Artist Gallery Talk
Monday, Nov 8 at 1:00pm
Slipping between past and present as well as fact and fiction, Shulie (1997) is a shot-by-shot remake of an obscure documentary about radical '60s feminist Shulamith Firestone. Author of the treatise The Dialectic of Sex: The Case for Feminist Revolution, Firestone was a student at the School of the Art Institute of Chicago in 1967 when four male directors selected her as a subject for a film about the so-called Now Generation. Shot in the style of direct cinema, the original Shulie features Firestone discussing the limitations of motherhood, as well as racial and class issues in the workplace. The directors also filmed her enduring a humiliating critique by her art school professors. Thirty years later, filmmaker Elisabeth Subrin recreated the Shulie using actors in many of the original locations. The resulting film is a nostalgic and somewhat cynical reflection on the legacy of second-wave feminism.
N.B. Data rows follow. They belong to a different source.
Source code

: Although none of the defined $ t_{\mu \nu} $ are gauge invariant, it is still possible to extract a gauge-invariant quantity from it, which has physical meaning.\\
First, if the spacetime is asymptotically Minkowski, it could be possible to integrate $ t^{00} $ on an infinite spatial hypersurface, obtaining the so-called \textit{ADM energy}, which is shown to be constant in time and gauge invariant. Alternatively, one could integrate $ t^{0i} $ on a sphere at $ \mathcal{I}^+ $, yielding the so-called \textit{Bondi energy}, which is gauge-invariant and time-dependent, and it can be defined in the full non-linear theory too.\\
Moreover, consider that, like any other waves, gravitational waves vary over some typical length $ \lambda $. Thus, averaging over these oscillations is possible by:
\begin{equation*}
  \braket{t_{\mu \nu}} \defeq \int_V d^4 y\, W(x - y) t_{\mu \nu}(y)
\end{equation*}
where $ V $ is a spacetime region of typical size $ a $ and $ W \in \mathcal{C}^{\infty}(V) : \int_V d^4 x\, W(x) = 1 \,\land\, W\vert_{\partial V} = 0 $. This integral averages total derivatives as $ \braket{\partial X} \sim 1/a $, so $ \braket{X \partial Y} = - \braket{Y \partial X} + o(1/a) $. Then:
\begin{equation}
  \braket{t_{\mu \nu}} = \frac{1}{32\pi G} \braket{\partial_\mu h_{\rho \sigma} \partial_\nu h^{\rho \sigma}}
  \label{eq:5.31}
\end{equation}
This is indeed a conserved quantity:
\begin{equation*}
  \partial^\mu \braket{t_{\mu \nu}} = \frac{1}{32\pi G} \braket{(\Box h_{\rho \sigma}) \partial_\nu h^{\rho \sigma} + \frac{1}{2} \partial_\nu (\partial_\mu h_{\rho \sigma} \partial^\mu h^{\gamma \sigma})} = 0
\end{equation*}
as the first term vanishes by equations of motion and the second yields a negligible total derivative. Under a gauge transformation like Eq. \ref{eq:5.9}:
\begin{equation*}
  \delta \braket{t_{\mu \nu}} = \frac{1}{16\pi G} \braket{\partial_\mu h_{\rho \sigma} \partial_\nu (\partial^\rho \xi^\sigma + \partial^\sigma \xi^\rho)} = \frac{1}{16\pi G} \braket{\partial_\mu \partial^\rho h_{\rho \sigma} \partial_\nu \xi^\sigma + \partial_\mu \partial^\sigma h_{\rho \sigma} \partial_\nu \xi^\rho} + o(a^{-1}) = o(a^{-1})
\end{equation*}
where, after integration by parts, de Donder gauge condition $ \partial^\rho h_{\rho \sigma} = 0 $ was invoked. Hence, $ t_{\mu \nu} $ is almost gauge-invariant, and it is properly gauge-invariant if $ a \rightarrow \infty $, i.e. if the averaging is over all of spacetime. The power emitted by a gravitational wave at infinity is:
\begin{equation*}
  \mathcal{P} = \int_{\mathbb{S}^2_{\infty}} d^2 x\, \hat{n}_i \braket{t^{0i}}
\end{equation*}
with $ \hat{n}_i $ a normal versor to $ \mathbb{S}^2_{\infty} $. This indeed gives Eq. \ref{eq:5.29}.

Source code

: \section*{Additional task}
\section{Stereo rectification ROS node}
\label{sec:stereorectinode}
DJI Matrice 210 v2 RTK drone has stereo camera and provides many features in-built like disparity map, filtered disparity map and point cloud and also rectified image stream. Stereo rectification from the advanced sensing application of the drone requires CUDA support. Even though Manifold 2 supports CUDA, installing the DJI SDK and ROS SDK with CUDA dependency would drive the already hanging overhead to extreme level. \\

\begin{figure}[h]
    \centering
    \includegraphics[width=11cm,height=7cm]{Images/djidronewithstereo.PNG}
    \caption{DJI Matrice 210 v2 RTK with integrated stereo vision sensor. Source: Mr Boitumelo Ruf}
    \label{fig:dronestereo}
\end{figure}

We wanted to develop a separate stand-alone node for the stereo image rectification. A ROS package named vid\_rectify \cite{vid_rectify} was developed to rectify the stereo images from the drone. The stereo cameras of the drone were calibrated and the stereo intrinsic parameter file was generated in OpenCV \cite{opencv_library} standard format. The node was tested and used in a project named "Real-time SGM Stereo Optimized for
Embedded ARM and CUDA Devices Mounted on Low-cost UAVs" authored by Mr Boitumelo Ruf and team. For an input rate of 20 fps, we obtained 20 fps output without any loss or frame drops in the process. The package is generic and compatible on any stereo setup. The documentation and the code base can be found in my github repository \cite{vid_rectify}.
Subrin writes, “In the compulsion to remake, to produce a fake document, to repeat a specific experience I never actually had, what I have offered up is the performance of a resonant, repetitive, emotional trauma that has yet to be healed.”
The exhibition includes four new enlarged film stills from Shulie. These color photographs not only allow the viewer to focus on thematic details of the protagonist’s activities (commuting to work, creating art), but also formal details including 16mm film grain and video scanlines. Similar to the way Subrin’s film inhabits the fuzzy area between reality and fantasy, her highly mediated printing methods involve a complex layering of analog and digital techniques. 
Elisabeth Subrin
Shulie Photographing Trash, (from Shulie, 1997,
Super-8/16mm/video, sound), 2010
Digital C-print from 16mm
22 x 30 inches
Courtesy of Sue Scott GalleryElisabeth Subrin’s films have screened widely in the US and abroad, including solo exhibitions at The Museum of Modern Art and The Institute of Contemporary Art, Boston, and in group shows including The Whitney Biennial, The Guggenheim Museum, The Walker Art Center, and The Wexner Center for the Arts.
Shulie is presented in The Goodkind Media Center in conjunction with the exhibition Shifting the Gaze: Painting and Feminism.